--- START ---

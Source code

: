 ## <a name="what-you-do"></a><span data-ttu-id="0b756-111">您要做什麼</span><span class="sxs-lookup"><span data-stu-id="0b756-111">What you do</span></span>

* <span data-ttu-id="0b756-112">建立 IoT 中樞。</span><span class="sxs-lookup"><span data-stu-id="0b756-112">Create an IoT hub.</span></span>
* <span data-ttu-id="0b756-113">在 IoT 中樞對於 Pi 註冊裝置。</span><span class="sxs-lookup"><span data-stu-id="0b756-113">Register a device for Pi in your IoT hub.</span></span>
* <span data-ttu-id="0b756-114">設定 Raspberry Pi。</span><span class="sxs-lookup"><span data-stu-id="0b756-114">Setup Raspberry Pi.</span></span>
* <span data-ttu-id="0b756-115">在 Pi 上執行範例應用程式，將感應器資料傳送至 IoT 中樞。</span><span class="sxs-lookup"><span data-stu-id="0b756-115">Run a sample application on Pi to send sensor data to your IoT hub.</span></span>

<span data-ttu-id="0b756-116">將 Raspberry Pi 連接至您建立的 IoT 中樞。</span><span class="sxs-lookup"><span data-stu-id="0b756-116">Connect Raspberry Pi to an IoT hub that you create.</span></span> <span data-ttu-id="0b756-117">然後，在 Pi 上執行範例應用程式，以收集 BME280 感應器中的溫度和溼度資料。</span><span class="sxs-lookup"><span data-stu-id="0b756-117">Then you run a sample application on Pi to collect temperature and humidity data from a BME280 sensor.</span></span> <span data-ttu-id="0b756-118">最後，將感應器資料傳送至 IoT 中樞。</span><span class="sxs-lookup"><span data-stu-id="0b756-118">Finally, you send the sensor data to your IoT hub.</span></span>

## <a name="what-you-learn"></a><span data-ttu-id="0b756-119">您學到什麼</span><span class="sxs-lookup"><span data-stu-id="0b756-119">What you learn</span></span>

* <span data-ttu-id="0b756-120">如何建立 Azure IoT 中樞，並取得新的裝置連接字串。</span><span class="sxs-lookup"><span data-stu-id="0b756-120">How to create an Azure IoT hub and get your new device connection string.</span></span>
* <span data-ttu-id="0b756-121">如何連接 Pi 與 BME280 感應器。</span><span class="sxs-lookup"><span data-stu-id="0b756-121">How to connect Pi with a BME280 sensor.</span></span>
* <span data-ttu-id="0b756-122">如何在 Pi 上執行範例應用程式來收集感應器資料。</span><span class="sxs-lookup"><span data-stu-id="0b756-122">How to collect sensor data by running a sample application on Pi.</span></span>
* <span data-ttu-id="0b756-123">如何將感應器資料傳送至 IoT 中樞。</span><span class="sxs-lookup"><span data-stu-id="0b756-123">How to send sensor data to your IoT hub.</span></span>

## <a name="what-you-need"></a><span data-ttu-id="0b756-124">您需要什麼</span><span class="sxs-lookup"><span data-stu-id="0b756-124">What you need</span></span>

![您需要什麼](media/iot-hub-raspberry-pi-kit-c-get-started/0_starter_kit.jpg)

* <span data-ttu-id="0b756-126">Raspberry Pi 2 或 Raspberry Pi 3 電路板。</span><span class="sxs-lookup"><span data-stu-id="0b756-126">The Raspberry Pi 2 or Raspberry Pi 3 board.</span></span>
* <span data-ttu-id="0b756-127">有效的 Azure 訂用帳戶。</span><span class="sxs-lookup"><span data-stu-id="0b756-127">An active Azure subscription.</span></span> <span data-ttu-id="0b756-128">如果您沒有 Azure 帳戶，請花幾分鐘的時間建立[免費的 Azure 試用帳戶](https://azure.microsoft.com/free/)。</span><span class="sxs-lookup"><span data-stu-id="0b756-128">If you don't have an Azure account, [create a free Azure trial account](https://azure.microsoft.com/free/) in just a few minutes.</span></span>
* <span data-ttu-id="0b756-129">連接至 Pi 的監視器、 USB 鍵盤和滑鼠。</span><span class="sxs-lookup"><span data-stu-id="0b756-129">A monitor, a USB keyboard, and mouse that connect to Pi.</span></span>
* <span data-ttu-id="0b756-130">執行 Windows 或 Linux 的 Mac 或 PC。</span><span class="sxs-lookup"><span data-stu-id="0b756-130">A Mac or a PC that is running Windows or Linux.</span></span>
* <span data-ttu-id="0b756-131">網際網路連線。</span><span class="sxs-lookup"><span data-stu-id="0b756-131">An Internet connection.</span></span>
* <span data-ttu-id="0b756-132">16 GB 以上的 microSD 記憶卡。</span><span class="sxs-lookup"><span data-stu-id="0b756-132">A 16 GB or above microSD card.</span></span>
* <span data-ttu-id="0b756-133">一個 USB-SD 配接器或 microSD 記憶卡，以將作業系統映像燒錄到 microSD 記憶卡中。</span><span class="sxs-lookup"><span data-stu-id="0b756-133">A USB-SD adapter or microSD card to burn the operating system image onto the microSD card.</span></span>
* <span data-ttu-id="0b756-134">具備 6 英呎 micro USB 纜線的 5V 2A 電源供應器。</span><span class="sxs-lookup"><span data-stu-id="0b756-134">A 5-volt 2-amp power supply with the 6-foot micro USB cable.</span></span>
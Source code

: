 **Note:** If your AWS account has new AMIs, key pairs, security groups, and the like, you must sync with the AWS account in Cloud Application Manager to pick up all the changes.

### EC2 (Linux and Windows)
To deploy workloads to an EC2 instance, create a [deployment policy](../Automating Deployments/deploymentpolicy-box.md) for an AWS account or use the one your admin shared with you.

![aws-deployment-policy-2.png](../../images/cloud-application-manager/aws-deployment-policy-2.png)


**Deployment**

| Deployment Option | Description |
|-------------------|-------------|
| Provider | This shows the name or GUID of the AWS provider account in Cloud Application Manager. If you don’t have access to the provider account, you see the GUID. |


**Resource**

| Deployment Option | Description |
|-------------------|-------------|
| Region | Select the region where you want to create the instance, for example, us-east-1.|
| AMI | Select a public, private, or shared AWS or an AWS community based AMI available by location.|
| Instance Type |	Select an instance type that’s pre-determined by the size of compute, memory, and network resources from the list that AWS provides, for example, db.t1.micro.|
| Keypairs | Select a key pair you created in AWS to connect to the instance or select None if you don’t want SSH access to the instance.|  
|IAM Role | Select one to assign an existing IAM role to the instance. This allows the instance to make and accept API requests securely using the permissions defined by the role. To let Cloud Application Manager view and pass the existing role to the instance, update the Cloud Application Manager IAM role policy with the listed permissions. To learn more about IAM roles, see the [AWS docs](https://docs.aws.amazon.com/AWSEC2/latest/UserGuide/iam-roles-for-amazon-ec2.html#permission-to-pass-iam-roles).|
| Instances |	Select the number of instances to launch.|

--- END ---

Work instructions: Respond with a number only: how many lines in the material contain the string "want"?

Response area: 2